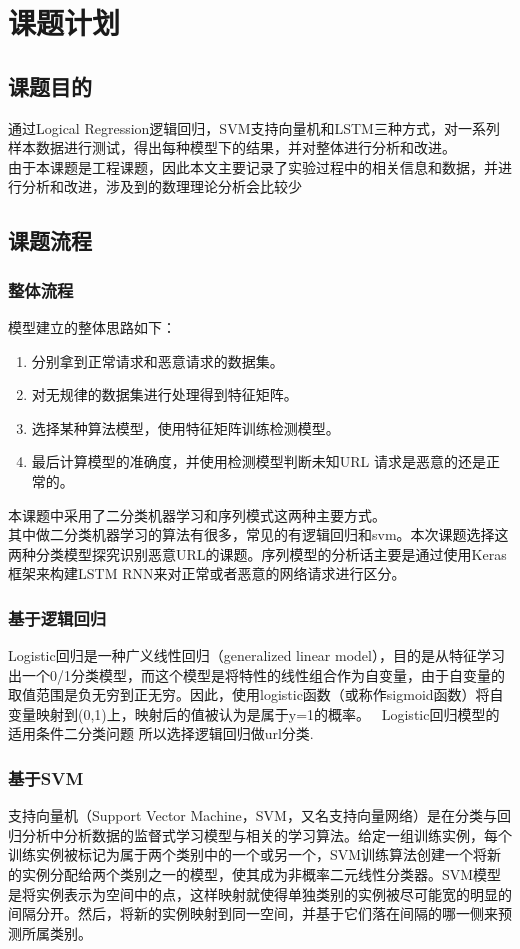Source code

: \section{课题计划}
\subsection{课题目的}
通过Logical Regression逻辑回归，SVM支持向量机和LSTM三种方式，对一系列样本数据进行测试，得出每种模型下的结果，并对整体进行分析和改进。
\\\indent{}由于本课题是工程课题，因此本文主要记录了实验过程中的相关信息和数据，并进行分析和改进，涉及到的数理理论分析会比较少
\subsection{课题流程}
\subsubsection{整体流程}
模型建立的整体思路如下： 
\begin{enumerate}
    \item 分别拿到正常请求和恶意请求的数据集。 
    \item 对无规律的数据集进行处理得到特征矩阵。 
    \item 选择某种算法模型，使用特征矩阵训练检测模型。
    \item 最后计算模型的准确度，并使用检测模型判断未知URL 请求是恶意的还是正常的。
\end{enumerate}
本课题中采用了二分类机器学习和序列模式这两种主要方式。
\\\indent{}其中做二分类机器学习的算法有很多，常见的有逻辑回归和svm。本次课题选择这两种分类模型探究识别恶意URL的课题。序列模型的分析话主要是通过使用Keras框架来构建LSTM RNN来对正常或者恶意的网络请求进行区分。
\subsubsection{基于逻辑回归}
Logistic回归是一种广义线性回归（generalized linear model），目的是从特征学习出一个0/1分类模型，而这个模型是将特性的线性组合作为自变量，由于自变量的取值范围是负无穷到正无穷。因此，使用logistic函数（或称作sigmoid函数）将自变量映射到(0,1)上，映射后的值被认为是属于y=1的概率。 
Logistic回归模型的适用条件二分类问题 所以选择逻辑回归做url分类.
\subsubsection{基于SVM}
支持向量机（Support Vector Machine，SVM，又名支持向量网络）是在分类与回归分析中分析数据的监督式学习模型与相关的学习算法。给定一组训练实例，每个训练实例被标记为属于两个类别中的一个或另一个，SVM训练算法创建一个将新的实例分配给两个类别之一的模型，使其成为非概率二元线性分类器。SVM模型是将实例表示为空间中的点，这样映射就使得单独类别的实例被尽可能宽的明显的间隔分开。然后，将新的实例映射到同一空间，并基于它们落在间隔的哪一侧来预测所属类别。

__WHAT YOU HAVE TO DO__
Your answer should consist of all lines above that include the string "item".

__WRITTEN REPLY__
    \item 分别拿到正常请求和恶意请求的数据集。 
    \item 对无规律的数据集进行处理得到特征矩阵。 
    \item 选择某种算法模型，使用特征矩阵训练检测模型。
    \item 最后计算模型的准确度，并使用检测模型判断未知URL 请求是恶意的还是正常的。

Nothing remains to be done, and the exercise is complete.